9.   NEW OFFERING PERIOD

     If the market value of the Common Stock is lower on an Exercise Date than
     it was on the first day of the Offering Period, then all participants in
     such Offering Period will be automatically withdrawn from that Offering
     Period immediately after the participants' exercise of the option on such
     Exercise Date, and such participants will be automatically re-enrolled in a
     new Offering Period commencing immediately after that Exercise Date. The
     old Offering Period terminates upon such automatic re-enrollment.

10.  WITHDRAWAL AND TERMINATION

     (a)  Prior to the Exercise Date for each Exercise Period, any participant
          may withdraw all but not less than all of his/her payroll deductions
          under the Plan for such Exercise Period by giving written notice to
          his/her payroll department. All of the participant's payroll
          deductions credited to such account will be paid to him/her after
          receipt of notice of withdrawal, without interest, and no future
          payroll deductions will be made. Withdrawal from an Exercise Period
          will be deemed to be a withdrawal from the Offering Period which
          includes such Exercise Period.

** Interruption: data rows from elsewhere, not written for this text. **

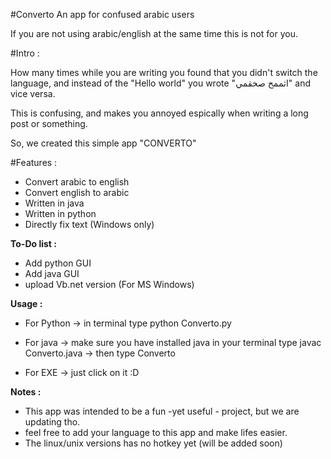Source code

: #Converto
An app for confused arabic users

If you are not using arabic/english at the same time this is not for you.

#Intro :

How many times while you are writing you found that you didn't switch the language, and instead of the "Hello world" you wrote "اثممخ صخقمي" and vice versa.

This is confusing, and makes you annoyed espically when writing a long post or something.

So, we created this simple app "CONVERTO"

#Features :

- Convert arabic to english
- Convert english to arabic
- Written in java
- Written in python
- Directly fix text (Windows only)

**To-Do list :**
- Add python GUI
- Add java GUI
- upload Vb.net version (For MS Windows)

**Usage :**

- For Python
-> in terminal type python Converto.py

- For java
-> make sure you have installed java in your terminal type javac Converto.java 
-> then type Converto

- For EXE
-> just click on it :D


**Notes :**

- This app was intended to be a fun -yet useful - project, but we are updating tho.
- feel free to add your language to this app and make lifes easier.
- The linux/unix versions has no hotkey yet (will be added soon)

The Company will treat any attempt to
          borrow by a participant on the security of accumulated payroll
          deductions as an election to withdraw such deductions.

     (b)  A participant may elect not to exercise an option by giving written
          notice to their payroll department no less than seven (7) business
          days prior to the applicable Exercise Date. Any such election will be
          treated as a withdrawal pursuant to section (a) above.

     (c)  A participant's election not to participate in, or withdrawal from,
          any Offering Period or Exercise Period within such Offering Period
          will not have any effect upon his/her eligibility to participate in
          any succeeding Offering Period or in any similar plan which may
          hereafter be adopted by the Company.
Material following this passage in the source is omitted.